People "blame the Russians" because they chose to reveal only DNC information and not RNC. The facts are the same, but their visibility is different. Which then purposely influences people into believing that the Democrats are crooked but not the Republicans, or that the Democrats are at least worse in their "crookedness," because the evidence for the other side remained unreleased. It's not an invention of truth, and it doesn't exonerate Democrats, but it is a manipulation of what people see, and it matters. Possibly enough to swing an election, but I'm unsure.
I'm honestly not saying that the Democrats are innocent. I'm only saying that singling them out over the opposition for corruption distorts how people see reality in dangerous ways.
"It doesn't matter which party wins because both are corrupt" doesn't work for me when one of the parties seems to be trying to actively attack every structure, law, and ideology that keeps our well-being in place and the other isn't.
I will not vote for a crook now or in future elections whether they be Republican or Democrat.
That's up to you. But if people continue to do the oversimplifying "every sin is the same" thing for every candidate, and their vote reflects that, then harm comes to the rest of us.
I'm not saying you shouldn't speak out against potential corruption. Neither am I saying the Democratic Party is squeaky clean, or doesn't need change. But the "both sides are guilty of crookedness and therefore they are the same" thing is a
really damaging distortion of the truth.
Bernie Sanders proved that you don't need to take corporate money to be competitive. When you are supported by money taken from the people, you owe your allegiance to them, unlike those who take money from corporations. If the Democratic party continues on this path, I can see Trump winning again in 2020 because Democrats would have learned nothing.
Trump might win in 2020, but if it's because "Democrats are taking corporate money" vs "Republicans are taking corporate money and also actively destroying every good thing about this country" and people still didn't vote for the only party in existence that has a chance of standing against Republicans, I think there are really much bigger problems than the Democrats' sponsorship.
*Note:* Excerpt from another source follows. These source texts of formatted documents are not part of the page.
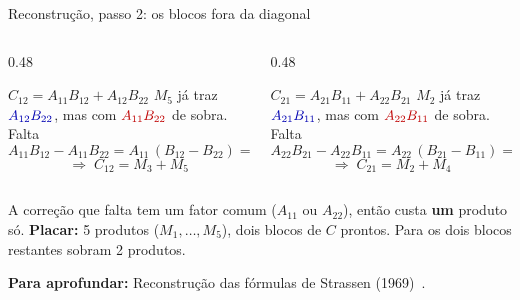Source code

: \documentclass[aspectratio=169,xcolor=table]{beamer}
\newcommand{\fonte}[1]{%
  \vfill
  {\tiny\color{gray!55!black}\textbf{Para aprofundar:} #1\par}%
}
\newcommand{\util}[1]{\textcolor{blue!70!black}{#1}}
\newcommand{\lixo}[1]{\textcolor{red!75!black}{#1}}
\begin{document}
\begin{frame}{Reconstrução, passo 2: os blocos fora da diagonal}
  \begin{columns}[T]
    \begin{column}{0.48\textwidth}
      \begin{block}{$C_{12} = A_{11}B_{12} + A_{12}B_{22}$}
        \scriptsize
        $M_5$ já traz $\util{A_{12}B_{22}}$, mas com $\lixo{A_{11}B_{22}}$ de sobra. Falta
        \[
          A_{11}B_{12} - A_{11}B_{22} = A_{11}\,(B_{12}-B_{22}) = M_3
        \]
        \vspace{-8pt}
        \[
          \Rightarrow\; C_{12} = M_3 + M_5
        \]
      \end{block}
    \end{column}
    \begin{column}{0.48\textwidth}
      \begin{block}{$C_{21} = A_{21}B_{11} + A_{22}B_{21}$}
        \scriptsize
        $M_2$ já traz $\util{A_{21}B_{11}}$, mas com $\lixo{A_{22}B_{11}}$ de sobra. Falta
        \[
          A_{22}B_{21} - A_{22}B_{11} = A_{22}\,(B_{21}-B_{11}) = M_4
        \]
        \vspace{-8pt}
        \[
          \Rightarrow\; C_{21} = M_2 + M_4
        \]
      \end{block}
    \end{column}
  \end{columns}
  \medskip
  \scriptsize
  A correção que falta tem um fator comum ($A_{11}$ ou $A_{22}$), então custa
  \textbf{um} produto só.
  \textbf{Placar:} 5 produtos ($M_1,\dots,M_5$), dois blocos de $C$ prontos.
  Para os dois blocos restantes sobram 2 produtos.
  \fonte{Reconstrução das fórmulas de Strassen (1969)~\cite{strassen1969gaussian}.}
\end{frame}
\end{document}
Again -- I don't know to what degree mistakes in political maneuvering decided the election's outcome. But I think this was bigger than either candidate on their own, or either party's violations of ethical standards. This is about distortions of reality, and how so many people really want to change narratives by ignoring truth, rather than using truth to construct narratives -- and the means by which those voices were lifted over the plurality.